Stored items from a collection
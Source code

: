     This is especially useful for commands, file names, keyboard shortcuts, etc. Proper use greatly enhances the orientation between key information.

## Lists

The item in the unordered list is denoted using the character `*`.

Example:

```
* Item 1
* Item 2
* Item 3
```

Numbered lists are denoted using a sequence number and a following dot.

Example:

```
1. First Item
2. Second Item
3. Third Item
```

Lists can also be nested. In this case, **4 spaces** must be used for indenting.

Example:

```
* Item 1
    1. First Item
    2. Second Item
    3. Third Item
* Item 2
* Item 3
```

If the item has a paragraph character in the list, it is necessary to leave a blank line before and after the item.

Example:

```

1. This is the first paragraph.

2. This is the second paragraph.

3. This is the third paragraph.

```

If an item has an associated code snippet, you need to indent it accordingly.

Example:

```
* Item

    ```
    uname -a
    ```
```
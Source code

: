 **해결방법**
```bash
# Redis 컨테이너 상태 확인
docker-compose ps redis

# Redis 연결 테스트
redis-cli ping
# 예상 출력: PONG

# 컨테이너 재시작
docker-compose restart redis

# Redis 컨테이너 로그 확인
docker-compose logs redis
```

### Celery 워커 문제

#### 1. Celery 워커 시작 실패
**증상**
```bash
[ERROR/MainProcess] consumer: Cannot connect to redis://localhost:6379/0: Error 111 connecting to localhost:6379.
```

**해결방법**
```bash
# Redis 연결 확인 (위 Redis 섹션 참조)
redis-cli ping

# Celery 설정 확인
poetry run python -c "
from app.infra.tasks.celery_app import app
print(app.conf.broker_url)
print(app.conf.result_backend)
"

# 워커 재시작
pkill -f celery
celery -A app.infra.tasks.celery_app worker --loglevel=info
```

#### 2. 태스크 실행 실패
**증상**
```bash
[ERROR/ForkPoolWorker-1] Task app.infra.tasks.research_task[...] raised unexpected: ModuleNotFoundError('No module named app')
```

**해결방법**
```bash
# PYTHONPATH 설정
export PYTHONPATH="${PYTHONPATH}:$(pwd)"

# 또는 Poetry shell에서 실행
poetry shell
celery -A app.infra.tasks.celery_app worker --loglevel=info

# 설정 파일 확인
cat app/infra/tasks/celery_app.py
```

**INSTRUCTIONS TO FOLLOW:**
The required output is the number of lines in the records that contain the word "infra", with nothing added.

**TASK RESULT:**
5